Notes on the Harty Family of Constantinople, Turkey - Phyllis ‘Les’ Wells (nee Harty), 2012

After the Crimean War in 1856, a British Naval Mission was sent to Constantinople to modernize the ancient Turkish Navy, build a Navy Yard, and organize a Navy College to train officers. Grandfather Henry Harty joined this mission in 1863. He was married to Louisa Maria Wills. Their children were: Henry, John, Fred, Minnie, Polly, and Annie. There is no other information on Annie.

Great-grandfather Henry Lewis Harty, born 1833 in Dublin Ireland, died September 30, 1907 in Constantinople. Married Louisa Maria Wills (No photo) born 1841 in England and died 1932 in Istanbul.
Death notive of Henry Lewis Harty.
John Harty (1870-1927), son of Henry Lewis.
Frederic Harty (1864-1950), son of Henry Lewis.

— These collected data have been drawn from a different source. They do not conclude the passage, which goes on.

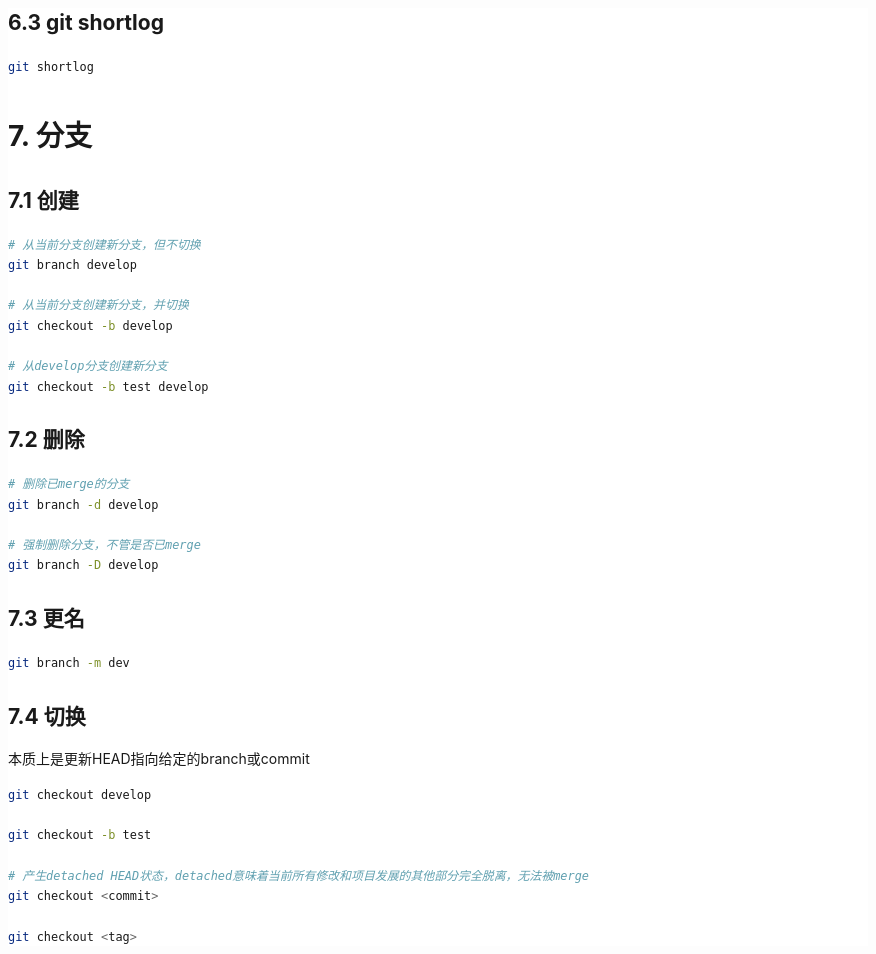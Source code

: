 

## 6.3 git shortlog

```bash
git shortlog
```



# 7. 分支

## 7.1 创建

```bash
# 从当前分支创建新分支，但不切换
git branch develop

# 从当前分支创建新分支，并切换
git checkout -b develop

# 从develop分支创建新分支
git checkout -b test develop
```



## 7.2 删除

```bash
# 删除已merge的分支
git branch -d develop

# 强制删除分支，不管是否已merge
git branch -D develop
```



## 7.3 更名

```bash
git branch -m dev
```



## 7.4 切换

本质上是更新HEAD指向给定的branch或commit

```bash
git checkout develop

git checkout -b test

# 产生detached HEAD状态，detached意味着当前所有修改和项目发展的其他部分完全脱离，无法被merge
git checkout <commit>

git checkout <tag>
```
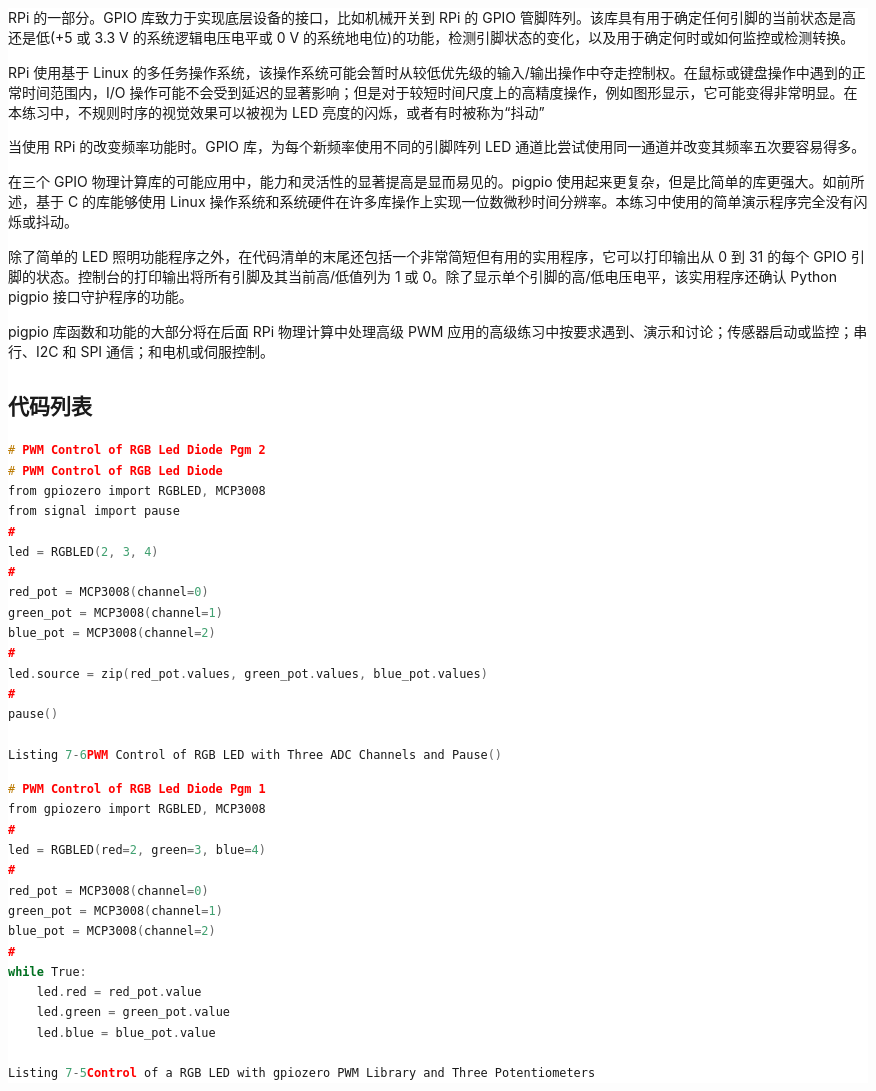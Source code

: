 RPi 的一部分。GPIO 库致力于实现底层设备的接口，比如机械开关到 RPi 的 GPIO 管脚阵列。该库具有用于确定任何引脚的当前状态是高还是低(+5 或 3.3 V 的系统逻辑电压电平或 0 V 的系统地电位)的功能，检测引脚状态的变化，以及用于确定何时或如何监控或检测转换。

RPi 使用基于 Linux 的多任务操作系统，该操作系统可能会暂时从较低优先级的输入/输出操作中夺走控制权。在鼠标或键盘操作中遇到的正常时间范围内，I/O 操作可能不会受到延迟的显著影响；但是对于较短时间尺度上的高精度操作，例如图形显示，它可能变得非常明显。在本练习中，不规则时序的视觉效果可以被视为 LED 亮度的闪烁，或者有时被称为“抖动”

当使用 RPi 的改变频率功能时。GPIO 库，为每个新频率使用不同的引脚阵列 LED 通道比尝试使用同一通道并改变其频率五次要容易得多。

在三个 GPIO 物理计算库的可能应用中，能力和灵活性的显著提高是显而易见的。pigpio 使用起来更复杂，但是比简单的库更强大。如前所述，基于 C 的库能够使用 Linux 操作系统和系统硬件在许多库操作上实现一位数微秒时间分辨率。本练习中使用的简单演示程序完全没有闪烁或抖动。

除了简单的 LED 照明功能程序之外，在代码清单的末尾还包括一个非常简短但有用的实用程序，它可以打印输出从 0 到 31 的每个 GPIO 引脚的状态。控制台的打印输出将所有引脚及其当前高/低值列为 1 或 0。除了显示单个引脚的高/低电压电平，该实用程序还确认 Python pigpio 接口守护程序的功能。

pigpio 库函数和功能的大部分将在后面 RPi 物理计算中处理高级 PWM 应用的高级练习中按要求遇到、演示和讨论；传感器启动或监控；串行、I2C 和 SPI 通信；和电机或伺服控制。

## 代码列表

```c
# PWM Control of RGB Led Diode Pgm 2
# PWM Control of RGB Led Diode
from gpiozero import RGBLED, MCP3008
from signal import pause
#
led = RGBLED(2, 3, 4)
#
red_pot = MCP3008(channel=0)
green_pot = MCP3008(channel=1)
blue_pot = MCP3008(channel=2)
#
led.source = zip(red_pot.values, green_pot.values, blue_pot.values)
#
pause()

Listing 7-6PWM Control of RGB LED with Three ADC Channels and Pause()

```

```c
# PWM Control of RGB Led Diode Pgm 1
from gpiozero import RGBLED, MCP3008
#
led = RGBLED(red=2, green=3, blue=4)
#
red_pot = MCP3008(channel=0)
green_pot = MCP3008(channel=1)
blue_pot = MCP3008(channel=2)
#
while True:
    led.red = red_pot.value
    led.green = green_pot.value
    led.blue = blue_pot.value

Listing 7-5Control of a RGB LED with gpiozero PWM Library and Three Potentiometers

```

Minnie (Merina Amelia, 1881-1968), and Polly (1883-1939), daughters of Henry Lewis Harty. He had two more children: Henry J. (1822-1927) and Annie (1867-1953).
Mary (Maria) Giannetti wife of Frederic Harty, daughter of Victoria nee Canzuch.
Frederic Louis Harty (born Constantinople 1864 - died in Istanbul 1950) and wife Mary (1870 Constantinople - 1934 Istanbul), married in 1891 in Constantinople, Turkey.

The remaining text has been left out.